§ PROBLEM STATEMENT
Please copy exactly the lines that run from the start of the entries to the line containing "only by root", inclusive.

§ RECORD EXTRACTS
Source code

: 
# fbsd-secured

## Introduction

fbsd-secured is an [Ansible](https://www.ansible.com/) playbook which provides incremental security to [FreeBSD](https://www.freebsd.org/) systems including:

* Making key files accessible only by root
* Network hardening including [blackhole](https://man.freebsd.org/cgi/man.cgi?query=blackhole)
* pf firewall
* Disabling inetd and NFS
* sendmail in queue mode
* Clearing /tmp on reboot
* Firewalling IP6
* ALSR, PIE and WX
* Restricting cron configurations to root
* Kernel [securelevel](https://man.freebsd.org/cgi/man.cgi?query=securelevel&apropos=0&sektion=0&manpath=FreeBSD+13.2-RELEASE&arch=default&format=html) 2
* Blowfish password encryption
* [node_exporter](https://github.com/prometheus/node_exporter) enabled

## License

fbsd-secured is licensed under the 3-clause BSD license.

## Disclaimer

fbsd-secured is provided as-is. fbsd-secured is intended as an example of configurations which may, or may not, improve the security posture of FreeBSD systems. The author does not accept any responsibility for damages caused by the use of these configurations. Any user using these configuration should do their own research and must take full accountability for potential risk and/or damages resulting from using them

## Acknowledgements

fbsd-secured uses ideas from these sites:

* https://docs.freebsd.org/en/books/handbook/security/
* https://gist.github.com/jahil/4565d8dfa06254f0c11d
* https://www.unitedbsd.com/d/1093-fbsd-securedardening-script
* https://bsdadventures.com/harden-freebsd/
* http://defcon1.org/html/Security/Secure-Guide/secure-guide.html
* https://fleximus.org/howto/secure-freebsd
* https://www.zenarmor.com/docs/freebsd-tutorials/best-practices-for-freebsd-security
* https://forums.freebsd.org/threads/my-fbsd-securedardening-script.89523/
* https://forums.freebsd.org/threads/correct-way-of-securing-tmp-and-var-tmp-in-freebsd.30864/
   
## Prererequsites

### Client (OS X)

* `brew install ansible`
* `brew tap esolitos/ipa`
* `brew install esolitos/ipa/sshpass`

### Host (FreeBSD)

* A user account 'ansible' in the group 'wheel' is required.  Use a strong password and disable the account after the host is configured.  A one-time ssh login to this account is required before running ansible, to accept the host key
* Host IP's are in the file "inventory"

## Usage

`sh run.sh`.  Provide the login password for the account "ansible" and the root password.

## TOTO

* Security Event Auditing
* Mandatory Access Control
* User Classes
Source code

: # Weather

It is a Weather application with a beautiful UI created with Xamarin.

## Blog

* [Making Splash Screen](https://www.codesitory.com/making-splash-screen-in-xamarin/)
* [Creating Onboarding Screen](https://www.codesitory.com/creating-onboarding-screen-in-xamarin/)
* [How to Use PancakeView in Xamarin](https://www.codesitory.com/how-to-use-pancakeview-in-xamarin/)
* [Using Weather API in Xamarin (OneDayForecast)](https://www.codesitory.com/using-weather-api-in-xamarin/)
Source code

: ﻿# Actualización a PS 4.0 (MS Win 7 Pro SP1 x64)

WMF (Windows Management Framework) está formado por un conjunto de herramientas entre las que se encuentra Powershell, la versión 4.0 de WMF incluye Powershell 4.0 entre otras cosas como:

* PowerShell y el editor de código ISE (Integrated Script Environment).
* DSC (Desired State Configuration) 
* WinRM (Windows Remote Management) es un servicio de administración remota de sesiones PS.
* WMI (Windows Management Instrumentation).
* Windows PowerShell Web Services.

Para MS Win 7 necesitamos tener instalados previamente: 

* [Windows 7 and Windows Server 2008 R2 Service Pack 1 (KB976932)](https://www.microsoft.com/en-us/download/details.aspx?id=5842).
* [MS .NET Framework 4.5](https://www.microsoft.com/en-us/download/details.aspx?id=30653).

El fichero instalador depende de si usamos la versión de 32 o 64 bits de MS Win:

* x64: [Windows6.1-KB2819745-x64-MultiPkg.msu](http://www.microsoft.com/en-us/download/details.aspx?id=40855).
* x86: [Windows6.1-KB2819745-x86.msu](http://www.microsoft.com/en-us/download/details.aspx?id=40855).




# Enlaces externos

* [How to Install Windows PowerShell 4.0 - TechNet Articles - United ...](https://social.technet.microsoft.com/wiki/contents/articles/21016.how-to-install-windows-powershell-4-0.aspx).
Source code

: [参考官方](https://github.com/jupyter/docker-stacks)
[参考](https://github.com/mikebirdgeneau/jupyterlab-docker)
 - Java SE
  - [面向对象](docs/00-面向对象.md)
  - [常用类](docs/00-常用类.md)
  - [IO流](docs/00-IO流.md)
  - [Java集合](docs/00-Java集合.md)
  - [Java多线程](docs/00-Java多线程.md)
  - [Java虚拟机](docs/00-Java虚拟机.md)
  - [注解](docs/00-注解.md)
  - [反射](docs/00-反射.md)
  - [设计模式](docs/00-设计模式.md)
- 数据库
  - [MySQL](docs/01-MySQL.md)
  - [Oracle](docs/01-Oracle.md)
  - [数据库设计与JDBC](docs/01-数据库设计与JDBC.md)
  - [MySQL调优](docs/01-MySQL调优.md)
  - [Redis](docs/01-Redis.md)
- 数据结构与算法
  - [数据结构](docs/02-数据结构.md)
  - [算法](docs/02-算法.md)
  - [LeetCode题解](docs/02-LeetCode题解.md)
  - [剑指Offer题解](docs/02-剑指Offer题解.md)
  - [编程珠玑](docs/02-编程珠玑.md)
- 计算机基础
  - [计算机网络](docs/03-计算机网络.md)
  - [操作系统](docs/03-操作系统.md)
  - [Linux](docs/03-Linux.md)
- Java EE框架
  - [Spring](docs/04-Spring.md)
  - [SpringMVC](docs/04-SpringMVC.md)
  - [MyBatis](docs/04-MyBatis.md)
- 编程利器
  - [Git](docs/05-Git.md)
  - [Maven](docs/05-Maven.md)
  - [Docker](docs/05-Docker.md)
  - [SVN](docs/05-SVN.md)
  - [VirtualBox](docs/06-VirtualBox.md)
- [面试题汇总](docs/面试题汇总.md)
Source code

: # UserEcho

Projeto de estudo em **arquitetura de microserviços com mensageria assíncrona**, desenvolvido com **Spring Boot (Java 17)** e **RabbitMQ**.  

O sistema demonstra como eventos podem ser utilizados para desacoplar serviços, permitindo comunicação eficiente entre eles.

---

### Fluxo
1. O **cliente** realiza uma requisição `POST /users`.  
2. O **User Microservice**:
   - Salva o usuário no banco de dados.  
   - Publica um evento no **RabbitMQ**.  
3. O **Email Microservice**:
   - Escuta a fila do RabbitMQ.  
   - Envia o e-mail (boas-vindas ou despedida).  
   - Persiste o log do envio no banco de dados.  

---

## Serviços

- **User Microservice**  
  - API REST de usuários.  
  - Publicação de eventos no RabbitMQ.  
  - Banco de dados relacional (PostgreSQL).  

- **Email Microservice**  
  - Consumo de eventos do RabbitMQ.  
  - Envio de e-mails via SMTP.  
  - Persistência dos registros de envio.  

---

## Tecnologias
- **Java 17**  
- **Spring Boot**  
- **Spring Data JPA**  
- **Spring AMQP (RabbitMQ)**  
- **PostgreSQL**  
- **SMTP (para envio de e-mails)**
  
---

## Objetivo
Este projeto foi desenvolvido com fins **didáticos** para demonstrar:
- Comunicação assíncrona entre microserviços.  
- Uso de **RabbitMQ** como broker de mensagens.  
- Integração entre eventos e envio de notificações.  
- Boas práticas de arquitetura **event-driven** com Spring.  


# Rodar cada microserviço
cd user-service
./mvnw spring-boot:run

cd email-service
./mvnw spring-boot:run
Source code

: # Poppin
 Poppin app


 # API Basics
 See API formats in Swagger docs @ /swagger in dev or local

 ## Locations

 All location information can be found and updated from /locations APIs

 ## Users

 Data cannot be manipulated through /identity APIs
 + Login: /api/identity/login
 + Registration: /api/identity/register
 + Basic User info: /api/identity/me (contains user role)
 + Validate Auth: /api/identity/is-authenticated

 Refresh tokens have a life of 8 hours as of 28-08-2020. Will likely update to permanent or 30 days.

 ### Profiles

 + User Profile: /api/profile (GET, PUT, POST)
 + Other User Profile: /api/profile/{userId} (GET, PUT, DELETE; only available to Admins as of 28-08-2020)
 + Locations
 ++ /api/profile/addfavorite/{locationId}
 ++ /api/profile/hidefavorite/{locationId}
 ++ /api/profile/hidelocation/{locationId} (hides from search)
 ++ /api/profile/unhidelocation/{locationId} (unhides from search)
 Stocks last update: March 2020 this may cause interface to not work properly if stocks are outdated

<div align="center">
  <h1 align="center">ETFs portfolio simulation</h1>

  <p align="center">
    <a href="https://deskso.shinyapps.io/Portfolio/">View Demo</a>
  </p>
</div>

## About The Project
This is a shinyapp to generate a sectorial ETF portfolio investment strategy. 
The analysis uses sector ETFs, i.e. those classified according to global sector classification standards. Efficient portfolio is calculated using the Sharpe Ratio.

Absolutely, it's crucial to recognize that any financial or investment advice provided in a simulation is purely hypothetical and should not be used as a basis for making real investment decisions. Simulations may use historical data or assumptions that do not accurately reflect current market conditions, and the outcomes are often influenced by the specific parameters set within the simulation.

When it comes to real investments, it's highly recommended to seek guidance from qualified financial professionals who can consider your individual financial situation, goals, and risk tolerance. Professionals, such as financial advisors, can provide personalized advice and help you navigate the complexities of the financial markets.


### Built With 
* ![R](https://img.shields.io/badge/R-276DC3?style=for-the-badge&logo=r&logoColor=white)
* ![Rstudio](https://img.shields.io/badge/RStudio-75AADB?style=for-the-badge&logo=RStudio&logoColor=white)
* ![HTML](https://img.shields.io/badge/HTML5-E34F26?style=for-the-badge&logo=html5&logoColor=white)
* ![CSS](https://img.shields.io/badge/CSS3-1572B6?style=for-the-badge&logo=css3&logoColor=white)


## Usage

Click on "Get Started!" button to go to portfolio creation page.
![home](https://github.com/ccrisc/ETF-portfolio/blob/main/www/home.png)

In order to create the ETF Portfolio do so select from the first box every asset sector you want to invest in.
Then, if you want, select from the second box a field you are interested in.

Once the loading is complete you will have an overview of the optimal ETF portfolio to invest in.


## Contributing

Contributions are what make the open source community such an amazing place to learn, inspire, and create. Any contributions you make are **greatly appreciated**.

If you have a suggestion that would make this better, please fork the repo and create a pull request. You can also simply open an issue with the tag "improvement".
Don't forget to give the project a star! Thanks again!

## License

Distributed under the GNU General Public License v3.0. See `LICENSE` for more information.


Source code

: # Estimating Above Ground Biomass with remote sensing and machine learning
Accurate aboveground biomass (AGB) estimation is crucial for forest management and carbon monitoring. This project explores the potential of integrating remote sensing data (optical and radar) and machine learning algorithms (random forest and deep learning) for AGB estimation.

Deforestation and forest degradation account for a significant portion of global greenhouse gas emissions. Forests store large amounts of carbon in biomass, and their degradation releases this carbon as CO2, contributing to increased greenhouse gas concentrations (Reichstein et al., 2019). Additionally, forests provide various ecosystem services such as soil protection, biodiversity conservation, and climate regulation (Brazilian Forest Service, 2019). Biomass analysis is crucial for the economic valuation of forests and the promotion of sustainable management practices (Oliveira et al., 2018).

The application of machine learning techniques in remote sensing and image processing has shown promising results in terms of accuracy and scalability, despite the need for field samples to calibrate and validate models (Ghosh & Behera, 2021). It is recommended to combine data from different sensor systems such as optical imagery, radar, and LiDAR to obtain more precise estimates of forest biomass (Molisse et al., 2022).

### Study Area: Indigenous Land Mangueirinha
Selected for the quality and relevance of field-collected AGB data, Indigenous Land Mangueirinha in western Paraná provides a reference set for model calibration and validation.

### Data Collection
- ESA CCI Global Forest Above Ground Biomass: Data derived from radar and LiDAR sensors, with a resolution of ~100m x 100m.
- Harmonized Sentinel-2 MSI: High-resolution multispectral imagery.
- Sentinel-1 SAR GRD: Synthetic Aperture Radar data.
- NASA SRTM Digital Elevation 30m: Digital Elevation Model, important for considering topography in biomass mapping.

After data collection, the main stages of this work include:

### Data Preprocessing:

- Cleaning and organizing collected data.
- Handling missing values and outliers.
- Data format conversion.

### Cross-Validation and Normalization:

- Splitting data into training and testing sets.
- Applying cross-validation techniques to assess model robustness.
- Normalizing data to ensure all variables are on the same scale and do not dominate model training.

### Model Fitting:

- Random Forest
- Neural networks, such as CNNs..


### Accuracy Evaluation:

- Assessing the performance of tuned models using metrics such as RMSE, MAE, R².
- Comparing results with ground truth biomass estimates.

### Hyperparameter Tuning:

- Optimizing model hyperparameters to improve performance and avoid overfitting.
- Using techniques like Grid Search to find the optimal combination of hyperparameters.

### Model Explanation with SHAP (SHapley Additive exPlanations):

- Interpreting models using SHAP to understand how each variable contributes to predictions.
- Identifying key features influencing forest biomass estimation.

§ SOLUTION TO THE PROBLEM
Source code

: 
# fbsd-secured

## Introduction

fbsd-secured is an [Ansible](https://www.ansible.com/) playbook which provides incremental security to [FreeBSD](https://www.freebsd.org/) systems including:

* Making key files accessible only by root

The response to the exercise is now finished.